The doctor at the clinic told me that the obstetrician who worked at the clinic and was very good, also worked at Muhimbili National Hospital. And if he gave the okay for Tom and Martha to go there, even if it was out of their district, they’d get the same treatment and service at a fraction of the cost.
Martha's appointment was set for two weeks out.
Coincidentally, the day before we went, the local newspaper had a headline that read “Mental Patient Kills 2, injures 5 at Muhimbili”. Apparently a patient “clobbered his victims to death as they slept” with a drip infusion stand. The article noted that the incident follows several recent mishaps, such as: “a horrendous mix-up early in the year that saw two patients subjected to wrong surgical operations.” A man who had his very-working knee operated on instead of his head to remove a suspected tumor (and then died), and a man who needed a knee operation but received a head operation and is now in a wheelchair.
Muhimbili is that largest hospital in Tanzania and serves up to 1,400 patients a day. It is a sprawling mass of buildings across a hillside, many in a state of either construction or deterioration. There is little signage to direct anyone, so trying to find where you need to go - which involves one building to pay, another to check-in, and another to see a doctor -- is complex game of asking anyone official looking over and over where to go.
According to it’s website, “Hospitals are complex organizations and Muhimbili National Hospital is no exception. It has been and will continue to be necessary to manage and coordinate many changes which are taking place. It will be the task of management team to maintain a comprehensive health care services during this period of changes.”
This is on a website and supposed to make a prospective patient feel comfortable? Well, health care here, except for the rare few, is a nationalized affair and you take what you can get, public management upbraiding and all.
We wandered the grounds trying to find where to go. Open air verandas had patients sitting or sprawled out, waiting, some with clothes over their head to protect them from the sun. Gurney’s with patients were lined up like the entrance to a freeway by the front door of one building. The grounds were littered with open trash cans that looked like they had to many types of hospital waste in them; construction debris littered the grounds and had to be navigated to get from one building to the next.

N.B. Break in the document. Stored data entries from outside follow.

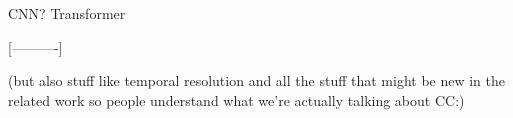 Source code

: CNN?
Transformer %


[----------]

(but also stuff like temporal resolution and all the stuff that might be new in the related work so people understand what we're actually talking about CC:)



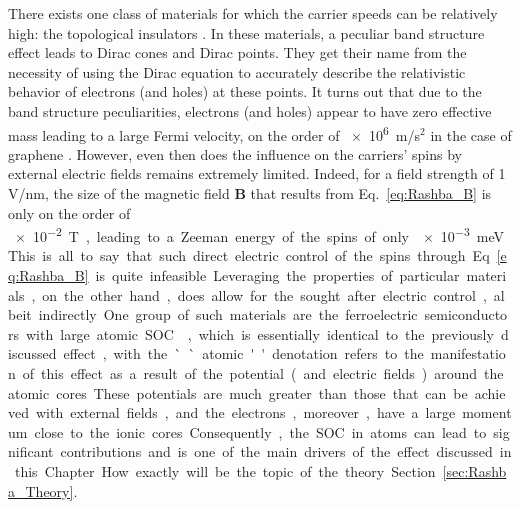 There exists one class of materials for which the carrier speeds can be relatively high: the topological insulators \cite{Kane2005a,Novoselov2005,CastroNeto2009,Fu2007,Fu2006,Pesin2012}.
In these materials, a peculiar band structure effect leads to Dirac cones and Dirac points. They get their name from the necessity of using the Dirac equation to accurately describe the relativistic behavior of electrons (and holes) at these points.
It turns out that due to the band structure peculiarities, electrons (and holes) appear to have zero effective mass leading to a large Fermi velocity, on the order of \SI{e6}m/s$^2$ in the case of graphene \cite{Novoselov2005}.   
However, even then does the influence on the carriers' spins by external electric fields remains extremely limited.
Indeed, for a field strength of 1 V/nm, the size of the magnetic field $\bm B$ that results from Eq.~\eqref{eq:Rashba_B} is only on the order of \SI{e-2} T, leading to a Zeeman energy of the spins of only \SI{e-3} meV.
This is all to say that such direct electric control of the spins through Eq.~\eqref{eq:Rashba_B} is quite infeasible.

Leveraging the properties of particular materials, on the other hand, does allow for the sought after electric control, albeit indirectly.
One group of such materials are the ferroelectric semiconductors with large atomic \gls{SOC} \cite{Picozzi2014,DiSante2013,Ishizaka2011,Kim2014}, which is essentially identical to the previously discussed effect, with the ``atomic'' denotation refers to the manifestation of this effect as a result of the potential (and electric fields) around the atomic cores.
These potentials are much greater than those that can be achieved with external fields, and the electrons, moreover, have a large momentum close to the ionic cores.
Consequently, the \gls{SOC} in atoms can lead to significant contributions and is one of the main drivers of the effect discussed in this Chapter.
How exactly will be the topic of the theory Section~\ref{sec:Rashba_Theory}.

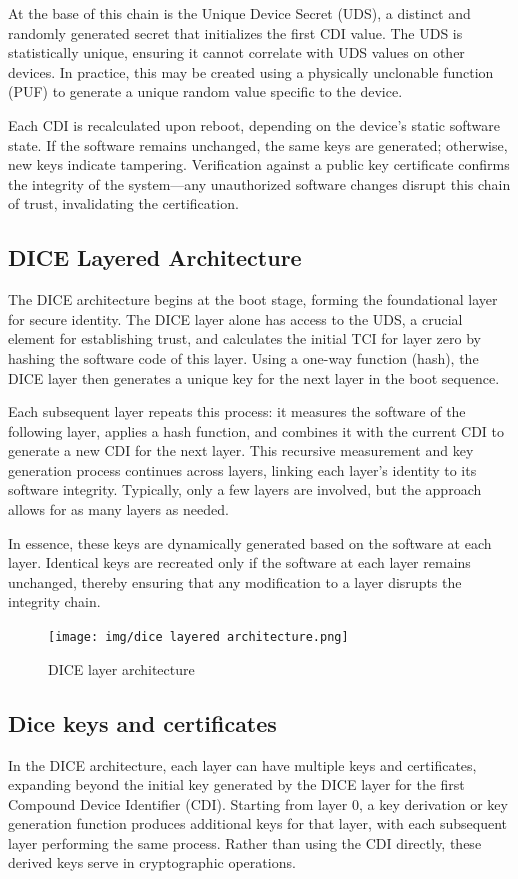 At the base of this chain is the Unique Device Secret (UDS), a
distinct and randomly generated secret that initializes the first CDI
value. The UDS is statistically unique, ensuring it cannot correlate
with UDS values on other devices. In practice, this may be created
using a physically unclonable function (PUF) to generate a unique
random value specific to the device.

Each CDI is recalculated upon reboot, depending on the device’s static
software state. If the software remains unchanged, the same keys are
generated; otherwise, new keys indicate tampering. Verification
against a public key certificate confirms the integrity of the
system—any unauthorized software changes disrupt this chain of trust,
invalidating the certification.

\subsection{DICE Layered Architecture}

The DICE architecture begins at the boot stage, forming the
foundational layer for secure identity. The DICE layer alone has
access to the UDS, a crucial element for establishing trust, and
calculates the initial TCI for layer zero by hashing the software code
of this layer. Using a one-way function (hash), the DICE layer then
generates a unique key for the next layer in the boot sequence.

Each subsequent layer repeats this process: it measures the software
of the following layer, applies a hash function, and combines it with
the current CDI to generate a new CDI for the next layer. This
recursive measurement and key generation process continues across
layers, linking each layer’s identity to its software integrity.
Typically, only a few layers are involved, but the approach allows for
as many layers as needed.

In essence, these keys are dynamically generated based on the software
at each layer. Identical keys are recreated only if the software at
each layer remains unchanged, thereby ensuring that any modification
to a layer disrupts the integrity chain.

\begin{figure}[H]
  \centering
  \texttt{[image: img/dice layered
  architecture.png]}
  \caption{DICE layer architecture}
\end{figure}

\subsection{Dice keys and certificates}
In the DICE architecture, each layer can have multiple keys and
certificates, expanding beyond the initial key generated by the DICE
layer for the first Compound Device Identifier (CDI). Starting from
layer 0, a key derivation or key generation function produces
additional keys for that layer, with each subsequent layer performing
the same process. Rather than using the CDI directly, these derived
keys serve in cryptographic operations.

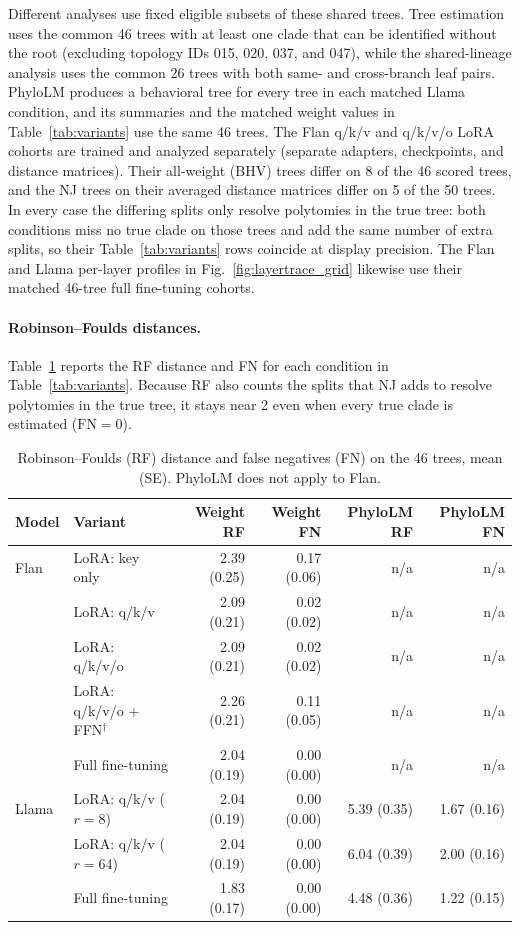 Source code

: \documentclass{article}
\theoremstyle{definition}
\theoremstyle{plain}
\begin{document}
Different analyses use fixed eligible subsets of these shared trees. Tree estimation uses the
common 46 trees with at least one clade that can be identified without the root (excluding topology IDs 015, 020,
037, and 047), while the shared-lineage analysis uses the common 26 trees with both same- and cross-branch leaf pairs. PhyloLM produces a behavioral tree for every tree in each matched Llama
condition, and its summaries and the matched weight values in
Table~\ref{tab:variants} use the same 46 trees. The Flan q/k/v and q/k/v/o LoRA cohorts are
trained and analyzed separately (separate adapters, checkpoints, and distance matrices). Their
all-weight (BHV) trees differ on 8 of the 46 scored trees, and the NJ trees on their averaged distance
matrices differ on 5 of the 50 trees. In every case the differing splits only resolve polytomies in the true
tree: both conditions miss no true clade on those trees and add the same number of extra splits, so their
Table~\ref{tab:variants} rows coincide at display precision. The Flan and Llama per-layer profiles
in Fig.~\ref{fig:layertrace_grid} likewise use their matched 46-tree full fine-tuning cohorts.

\paragraph{Robinson--Foulds distances.}\label{app:rf}
Table~\ref{tab:rf} reports the RF distance and FN for each condition in Table~\ref{tab:variants}. Because RF also counts the splits that NJ adds to resolve polytomies in the true tree, it stays near 2 even when every true clade is estimated ($\mathrm{FN}=0$).

\begin{table}[h]
\caption{Robinson--Foulds (RF) distance and false negatives (FN) on the 46 trees, mean (SE). PhyloLM does not apply to Flan.}
\label{tab:rf}
\centering
\scriptsize
\begin{tabular}{llrrrr}
\toprule
Model & Variant & Weight RF & Weight FN & PhyloLM RF & PhyloLM FN \\
\midrule
Flan & LoRA: key only                   & 2.39 (0.25) & 0.17 (0.06) & n/a & n/a \\
     & LoRA: q/k/v                      & 2.09 (0.21) & 0.02 (0.02) & n/a & n/a \\
     & LoRA: q/k/v/o                    & 2.09 (0.21) & 0.02 (0.02) & n/a & n/a \\
     & LoRA: q/k/v/o + FFN$^\dagger$    & 2.26 (0.21) & 0.11 (0.05) & n/a & n/a \\
     & Full fine-tuning                 & 2.04 (0.19) & 0.00 (0.00) & n/a & n/a \\
\midrule
Llama & LoRA: q/k/v ($r{=}8$)          & 2.04 (0.19) & 0.00 (0.00) & 5.39 (0.35) & 1.67 (0.16) \\
      & LoRA: q/k/v ($r{=}64$)         & 2.04 (0.19) & 0.00 (0.00) & 6.04 (0.39) & 2.00 (0.16) \\
      & Full fine-tuning                & 1.83 (0.17) & 0.00 (0.00) & 4.48 (0.36) & 1.22 (0.15) \\
\bottomrule
\end{tabular}
\end{table}
\end{document}
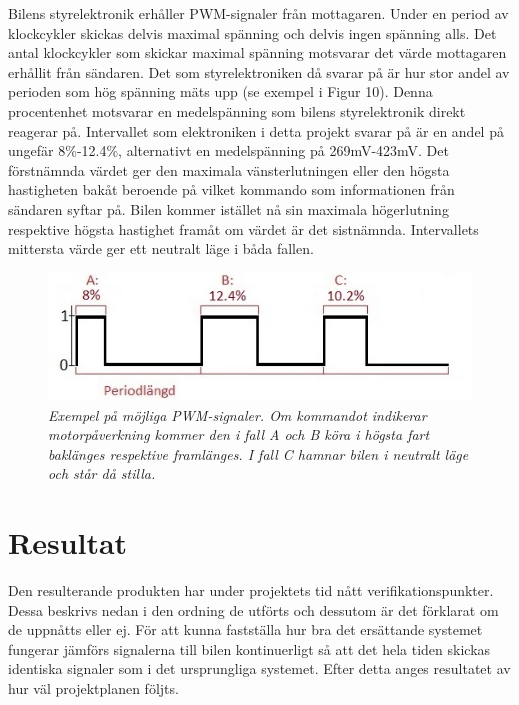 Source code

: \documentclass[a4paper]{article}
\begin{document}
Bilens styrelektronik erhåller PWM-signaler från mottagaren. Under en period av klockcykler skickas delvis maximal spänning och delvis ingen spänning alls. Det antal klockcykler som skickar maximal spänning motsvarar det värde mottagaren erhållit från sändaren. Det som styrelektroniken då svarar på är hur stor andel av perioden som hög spänning mäts upp (se exempel i Figur 10). Denna procentenhet motsvarar en medelspänning som bilens styrelektronik direkt reagerar på. Intervallet som elektroniken i detta projekt svarar på är en andel på ungefär 8\%-12.4\%, alternativt en medelspänning på 269mV-423mV. Det förstnämnda värdet ger den maximala vänsterlutningen eller den högsta hastigheten bakåt beroende på vilket kommando som informationen från sändaren syftar på. Bilen kommer istället nå sin maximala högerlutning respektive högsta hastighet framåt om värdet är det sistnämnda. Intervallets mittersta värde ger ett neutralt läge i båda fallen.


\begin{figure}[H]
\includegraphics[scale=1]{PWMsignals.jpg}
\centering
\caption{\it Exempel på möjliga PWM-signaler. Om kommandot indikerar motorpåverkning kommer den i fall A och B köra i högsta fart baklänges respektive framlänges. I fall C hamnar bilen i neutralt läge och står då stilla.}
\end{figure} 




\newpage
\section{Resultat}
Den resulterande produkten har under projektets tid nått verifikationspunkter. Dessa beskrivs nedan i den ordning de utförts och dessutom är det förklarat om de uppnåtts eller ej. För att kunna fastställa hur bra det ersättande systemet fungerar jämförs signalerna till bilen kontinuerligt så att det hela tiden skickas identiska signaler som i det ursprungliga systemet. Efter detta anges resultatet av hur väl projektplanen följts.

\end{document}
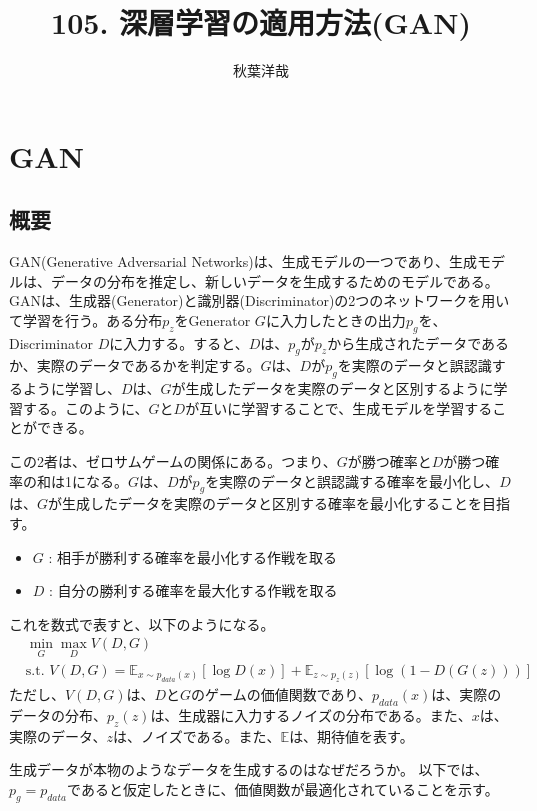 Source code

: \documentclass{ltjsarticle}
\begin{document}
\title{105. 深層学習の適用方法(GAN)}
\author{秋葉洋哉}
\maketitle

\section{GAN}
\subsection{概要}
GAN(Generative Adversarial Networks)は、生成モデルの一つであり、生成モデルは、データの分布を推定し、新しいデータを生成するためのモデルである。GANは、生成器(Generator)と識別器(Discriminator)の2つのネットワークを用いて学習を行う。ある分布$p_z$をGenerator $G$に入力したときの出力$p_g$を、Discriminator $D$に入力する。すると、$D$は、$p_g$が$p_z$から生成されたデータであるか、実際のデータであるかを判定する。$G$は、$D$が$p_g$を実際のデータと誤認識するように学習し、$D$は、$G$が生成したデータを実際のデータと区別するように学習する。このように、$G$と$D$が互いに学習することで、生成モデルを学習することができる。
\par
この2者は、ゼロサムゲームの関係にある。つまり、$G$が勝つ確率と$D$が勝つ確率の和は1になる。$G$は、$D$が$p_g$を実際のデータと誤認識する確率を最小化し、$D$は、$G$が生成したデータを実際のデータと区別する確率を最小化することを目指す。
\begin{itemize}
  \item $G$ : 相手が勝利する確率を最小化する作戦を取る
  \item $D$ : 自分の勝利する確率を最大化する作戦を取る
\end{itemize}
\par
これを数式で表すと、以下のようになる。
\begin{align}
  &\min_G \max_D V(D, G) \\
  \label{eq:V_GAN}
  &\text{s.t. } V(D, G) = \mathbb{E}_{x \sim p_{data}(x)}[\log D(x)] + \mathbb{E}_{z \sim p_z(z)}[\log(1 - D(G(z)))]
\end{align}
ただし、$V(D, G)$は、$D$と$G$のゲームの価値関数であり、$p_{data}(x)$は、実際のデータの分布、$p_z(z)$は、生成器に入力するノイズの分布である。また、$x$は、実際のデータ、$z$は、ノイズである。また、$\mathbb{E}$は、期待値を表す。
\par
生成データが本物のようなデータを生成するのはなぜだろうか。
以下では、$p_g = p_{data}$であると仮定したときに、価値関数が最適化されていることを示す。
\end{document}
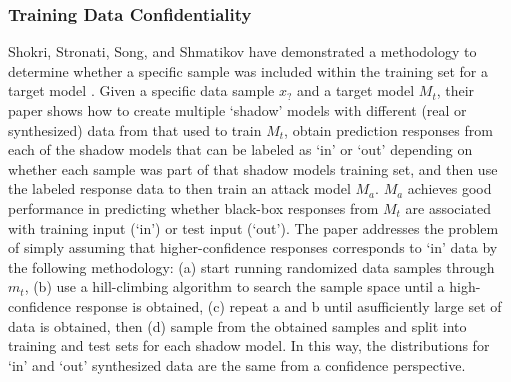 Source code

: \documentclass[11pt]{article}
\begin{document}
\subsubsection{Training Data Confidentiality}

Shokri, Stronati, Song, and Shmatikov have demonstrated a methodology to determine whether a specific sample was included within the training set for a target model \cite{shokri2017membership}.  Given a specific data sample $x_?$ and a target model $M_t$, their paper shows how to create multiple `shadow' models with different (real or synthesized) data from that used to train $M_t$, obtain prediction responses from each of the shadow models that can be labeled as `in' or `out' depending on whether each sample was part of that shadow models training set, and then use the labeled response data to then train an attack model $M_a$.  $M_a$ achieves good performance in predicting whether black-box responses from $M_t$ are associated with training input (`in') or test input (`out').  The paper addresses the problem of simply assuming that higher-confidence responses corresponds to `in' data by the following methodology: (a) start running randomized data samples through $m_t$, (b) use a hill-climbing algorithm to search the sample space until a high-confidence response is obtained, (c) repeat a and b until asufficiently large set of data is obtained, then (d) sample from the obtained samples and split into training and test sets for each shadow model.  In this way, the distributions for `in' and `out' synthesized data are the same from a confidence perspective.
\end{document}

We waited through several lines and several hours.
We were directed to room 50, which was locked. And then to room 78, which had someone checking an old man’s stomach. There is no master schedule of which doctors are using what consultation rooms, so we were reliant on which administrators had been paying attention to who might be where. We finally found the the obstetrician.
It seems Martha is doing ok. She is due in January and her next appointment is in a month.
Tom told Hillary and me that they would be honored if we would name their baby. Our marriage saw perhaps its most trying times in trying to come up with a name for our baby. Now we have to name theirs? Of course, it could prove a good way to use a name that I can’t stomach, but Hillary simply won’t let go. Tom and Martha, we want you to meet your baby, Enzo.